The Office for National Statistics published its latest data on alcohol-related deaths today and it makes for interesting reading. There has been essentially no change since 2012, but there has indeed been a decline since 2008.


Although the decline in alcohol-related mortality does not exactly correlate with the decline in alcohol consumption (and is nowhere near as sharp as the 18 per cent decline in alcohol consumption), this graph could be used as prima facie evidence that the decline in alcohol affordability which came about as a result of the recession and duty escalator had an impact on mortality.

Perhaps it did, but if you dig a little deeper, that hypothesis looks shaky. Looking at the mortality rates in the UK's four countries reveals that the decline has largely been a Scottish phenomenon and it clearly began before 2008.

Alcohol-related mortality rate (males)
Alcohol-related mortality rate (females)

In Scotland, the alcohol-related death fell by more than a third between 2003 and 2012, from 47.7 per 100k to 29.9 per 100k for men, and from 19.6 per 100k to 12.5 per 100k for women.

But in England, there has been little change since 2003 despite a sharp decline in alcohol consumption and the introduction of policies that were supposed to make things better or worse, such as so-called '24 hour drinking' and the alcohol duty escalator. There was a clear rise between the early 1990s and early 2000s, but the trend has been largely flat ever since (rather like childhood obesity, as it happens).
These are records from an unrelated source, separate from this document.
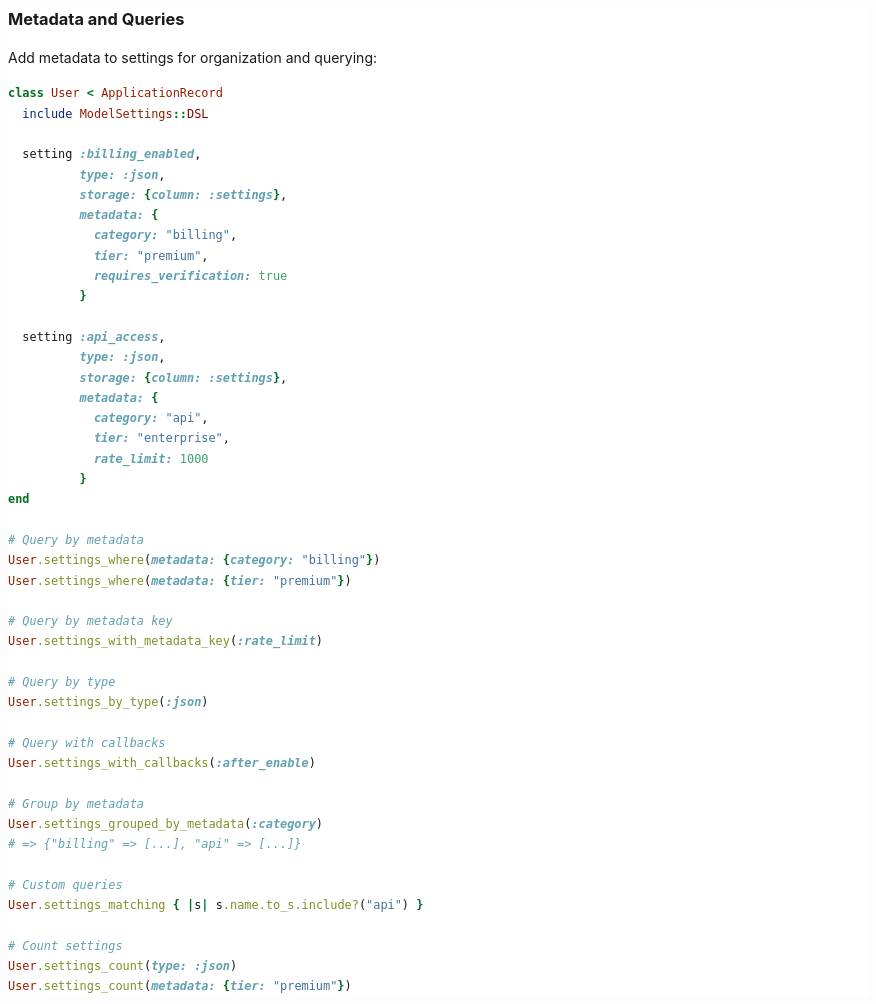 ### Metadata and Queries

Add metadata to settings for organization and querying:

```ruby
class User < ApplicationRecord
  include ModelSettings::DSL

  setting :billing_enabled,
          type: :json,
          storage: {column: :settings},
          metadata: {
            category: "billing",
            tier: "premium",
            requires_verification: true
          }

  setting :api_access,
          type: :json,
          storage: {column: :settings},
          metadata: {
            category: "api",
            tier: "enterprise",
            rate_limit: 1000
          }
end

# Query by metadata
User.settings_where(metadata: {category: "billing"})
User.settings_where(metadata: {tier: "premium"})

# Query by metadata key
User.settings_with_metadata_key(:rate_limit)

# Query by type
User.settings_by_type(:json)

# Query with callbacks
User.settings_with_callbacks(:after_enable)

# Group by metadata
User.settings_grouped_by_metadata(:category)
# => {"billing" => [...], "api" => [...]}

# Custom queries
User.settings_matching { |s| s.name.to_s.include?("api") }

# Count settings
User.settings_count(type: :json)
User.settings_count(metadata: {tier: "premium"})
```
If campaigners are going to attribute these changes to the affordability of alcohol, they need to explain why the trends have been radically different in Scotland than in England, despite both countries having the same tax rates.

While they're at it, they should explain why alcohol-related mortality is higher now than it was in 2001 despite alcohol consumption falling by nearly a fifth. Advocates of the total consumption model can no longer use the 'lag effect' as an excuse. The lag is not that long.

And they could tell us why there has been no rise in alcohol-related mortality since 2012 despite the alcohol duty escalator being ditched and rising incomes making alcohol more affordable.

So far, they have avoided these questions. Instead, Sheron and Gilmore have continued to make predictions for England and Scotland that are all about price:

Alcohol related deaths are most likely set to increase in England as incomes outstrip rises in taxation, argue experts in The BMJ today.

Meanwhile, the number of alcohol related deaths will likely continue to decrease in Scotland if legislation on minimum unit pricing for alcoholic drinks is implemented.

Time will tell, but there should be some acknowledgement that the total consumption model and the price-harm hypothesis have been poor predictors of outcomes so far, and that the decline in alcohol-related deaths has been most apparent in Scotland where it began several years before alcohol became less 'affordable'.

As an interesting side note, it seems likely that the statisticians are gearing up to create another epidemic overnight:

Upcoming changes to this bulletin 

In the coming months we will be working to review our definition of alcohol-related deaths. This work is being conducted to improve the consistency of outputs on deaths related to the abuse of alcohol produced by different government departments across the UK. We will be holding a consultation on this definition in the summer of 2017 with the view to using an improved definition in our next release. 

This is an opportunity for the anti-drinking cabal of quakademics such as Mark Bellis, Mark Petticrew and Ian Gilmore to get the ONS to abandon its proper definition of 'alcohol-related' (meaning 'caused by alcohol') in favour of a dubious system of partially-attributable fractions based on junk epidemiology. 

There has been growing interest in the use of partially-attributable conditions to provide a truer burden of alcohol consumption on population health and use of health services associated with these conditions. 

I bet there has. These people have already hi-jacked the Chief Medical Officer's office and Public Health England. They will be delighted to add the ONS's scalp to their collection.